FIRE 2021

Forum for Information Retrieval Evaluation

Virtual Event

13th-17th December

Effective and Efficient Neural Re-Ranking

Allan Hanbury, TU Wien, Austria

Re-ranking in Information Retrieval involves using a more effective and usually more computationally expensive algorithm in a second stage to re-rank the top results returned by a very efficient retrieval algorithm in the first stage. Complex neural architectures such as BERT have recently shown very high effectiveness on the re-ranking task, but have the following disadvantages: (i) high computational cost requiring powerful hardware and leading to unacceptable waits before results are returned, (ii) lack of interpretability of the ranking produced, and (iii) a limit on the amount of document text that can be processed. These disadvantages limit the implementation of neural approaches in the more constrained environments with specific user requirements and user expectations often found in domain-specific or enterprise search. I present approaches developed by my group to overcome these disadvantages, including the Transformer-Kernel (TK) neural re-ranking model, its adaptation for long text (TKL), and Cross-Architecture Knowledge Distillation.

Topic-Driven Sentiment Analysis

Yulan He, University of Warwick, UK

Understanding opinions or sentiments expressed in text often goes beyond sentiment classification as it is more desirable to map the extracted opinions into various aspects. This is closely related to aspect-based sentiment analysis (ABSA) in which both opinion targets and target-specific opinion expressions are identified. Building an effective ABSA model, however, usually requires fine-grained annotations of both aspects and aspect-associated sentiments at the sentence level, involving heavy manual efforts. We instead explore alternative approaches in which we aim to automatically extract polarity-bearing topics discussed in text without requiring fine-grained aspect-level annotations for training. In this talk, I will present our recent work on topic-driven sentiment analysis. This includes (1) a disentangled adversarial neural topic models for separating opinions from plots in user reviews; (2) a brand-topic model which can infer real-valued brand-associated sentiment scores and generate fine-grained sentiment-topics with their associated sentiments gradually varying from negative to positive; and (3) a topic-driven knowledge-aware transformer for emotion detection in dialogues in which existing neural language models are extended by adding an additional topic layer to capture topic transition patterns in dialogues.

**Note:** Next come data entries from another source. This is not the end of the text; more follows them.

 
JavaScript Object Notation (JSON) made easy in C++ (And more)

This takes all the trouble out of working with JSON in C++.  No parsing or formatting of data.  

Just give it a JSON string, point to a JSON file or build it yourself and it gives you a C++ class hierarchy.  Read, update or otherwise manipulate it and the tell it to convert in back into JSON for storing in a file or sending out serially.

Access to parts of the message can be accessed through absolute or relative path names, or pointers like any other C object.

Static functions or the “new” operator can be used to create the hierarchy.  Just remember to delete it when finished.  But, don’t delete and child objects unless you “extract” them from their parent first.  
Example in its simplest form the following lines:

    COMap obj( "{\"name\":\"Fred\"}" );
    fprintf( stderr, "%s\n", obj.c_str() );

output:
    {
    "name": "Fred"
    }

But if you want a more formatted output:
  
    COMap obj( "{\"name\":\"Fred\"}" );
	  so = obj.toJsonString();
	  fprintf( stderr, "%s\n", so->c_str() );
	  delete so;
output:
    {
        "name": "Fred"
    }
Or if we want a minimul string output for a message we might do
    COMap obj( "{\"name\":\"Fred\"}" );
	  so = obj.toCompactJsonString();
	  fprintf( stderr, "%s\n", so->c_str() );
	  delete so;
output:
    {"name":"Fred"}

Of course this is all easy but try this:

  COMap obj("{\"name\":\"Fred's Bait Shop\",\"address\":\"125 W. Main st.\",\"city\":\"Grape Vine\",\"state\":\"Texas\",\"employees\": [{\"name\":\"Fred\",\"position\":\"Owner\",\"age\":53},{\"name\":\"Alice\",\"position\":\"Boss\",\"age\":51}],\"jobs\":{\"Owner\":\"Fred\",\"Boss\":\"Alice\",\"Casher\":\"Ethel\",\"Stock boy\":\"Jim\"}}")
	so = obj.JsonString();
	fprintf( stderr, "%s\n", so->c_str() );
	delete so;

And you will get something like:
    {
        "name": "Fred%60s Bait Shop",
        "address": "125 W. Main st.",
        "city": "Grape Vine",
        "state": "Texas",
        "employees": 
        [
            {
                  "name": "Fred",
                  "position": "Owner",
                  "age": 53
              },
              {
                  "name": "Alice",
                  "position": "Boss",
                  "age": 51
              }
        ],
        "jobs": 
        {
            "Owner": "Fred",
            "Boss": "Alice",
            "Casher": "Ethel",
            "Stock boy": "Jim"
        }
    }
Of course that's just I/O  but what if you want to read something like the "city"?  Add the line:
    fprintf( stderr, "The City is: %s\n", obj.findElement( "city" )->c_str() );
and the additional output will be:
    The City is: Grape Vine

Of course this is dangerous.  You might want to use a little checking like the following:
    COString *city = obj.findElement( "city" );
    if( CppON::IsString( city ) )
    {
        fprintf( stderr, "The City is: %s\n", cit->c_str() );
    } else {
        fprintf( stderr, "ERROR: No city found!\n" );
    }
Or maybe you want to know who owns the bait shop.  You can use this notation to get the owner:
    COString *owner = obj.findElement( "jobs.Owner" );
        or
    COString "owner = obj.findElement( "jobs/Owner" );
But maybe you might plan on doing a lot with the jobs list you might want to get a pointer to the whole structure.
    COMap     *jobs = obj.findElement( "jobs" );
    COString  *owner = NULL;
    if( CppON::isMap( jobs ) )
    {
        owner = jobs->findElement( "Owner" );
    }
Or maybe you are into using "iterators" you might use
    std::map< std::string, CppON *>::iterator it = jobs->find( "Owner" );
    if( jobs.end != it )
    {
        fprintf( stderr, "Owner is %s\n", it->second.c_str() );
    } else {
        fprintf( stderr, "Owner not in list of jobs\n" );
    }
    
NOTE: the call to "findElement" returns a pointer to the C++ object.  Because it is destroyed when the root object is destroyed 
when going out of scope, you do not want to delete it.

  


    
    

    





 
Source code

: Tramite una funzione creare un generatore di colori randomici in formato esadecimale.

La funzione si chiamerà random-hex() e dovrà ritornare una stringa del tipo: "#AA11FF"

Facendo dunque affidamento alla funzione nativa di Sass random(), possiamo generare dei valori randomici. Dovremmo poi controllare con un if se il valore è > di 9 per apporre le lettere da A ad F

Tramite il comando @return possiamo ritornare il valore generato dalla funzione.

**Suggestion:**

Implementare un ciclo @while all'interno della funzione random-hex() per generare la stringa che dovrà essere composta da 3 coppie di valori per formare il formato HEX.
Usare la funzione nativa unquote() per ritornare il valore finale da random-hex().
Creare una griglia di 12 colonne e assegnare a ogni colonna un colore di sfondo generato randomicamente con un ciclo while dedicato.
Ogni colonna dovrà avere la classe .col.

Fair and Desirable Allocation of Exposure in Ranking

Thorsten Joachims, Cornell University, USA

Search engines and recommender systems have become the dominant matchmaker for a wide range of human endeavors -- from online retail to finding romantic partners. Consequently, they carry substantial power in shaping markets and allocating opportunity to the participants. In this talk, I will discuss how the machine learning algorithms underlying these system can produce unfair ranking policies for both exogenous and endogenous reasons. Exogenous reasons often manifest themselves as biases in the training data, which then get reflected in the learned ranking policy and lead to rich-get-richer dynamics. But even when trained with unbiased data, reasons endogenous to the algorithms can lead to unfair or undesirable allocation of opportunity. To overcome these challenges, I will present new machine learning algorithms that directly address both endogenous and exogenous unfairness.

A Conceptual Framework for a Representational Approach to Information Retrieval

Jimmy Lin, University of Waterloo, Canada

In this talk, I will present a conceptual framework for understanding recent developments in information retrieval that attempts to integrate dense and sparse retrieval methods. I propose a representational approach that breaks the core text retrieval problem into a logical scoring model and a physical retrieval model. The scoring model is defined in terms of encoders, which map queries and documents into a representational space, and a comparison function that computes query-document scores. The physical retrieval model defines how a system produces the top-k scoring documents from an arbitrarily large corpus with respect to a query. The scoring model can be further analyzed along two dimensions: dense vs. sparse representations and supervised (learned) vs. unsupervised approaches. I show that many recently proposed retrieval methods, including multi-stage ranking designs, can be seen as different parameterizations in this framework, and that a unified view suggests a number of open research questions, providing a roadmap for future work.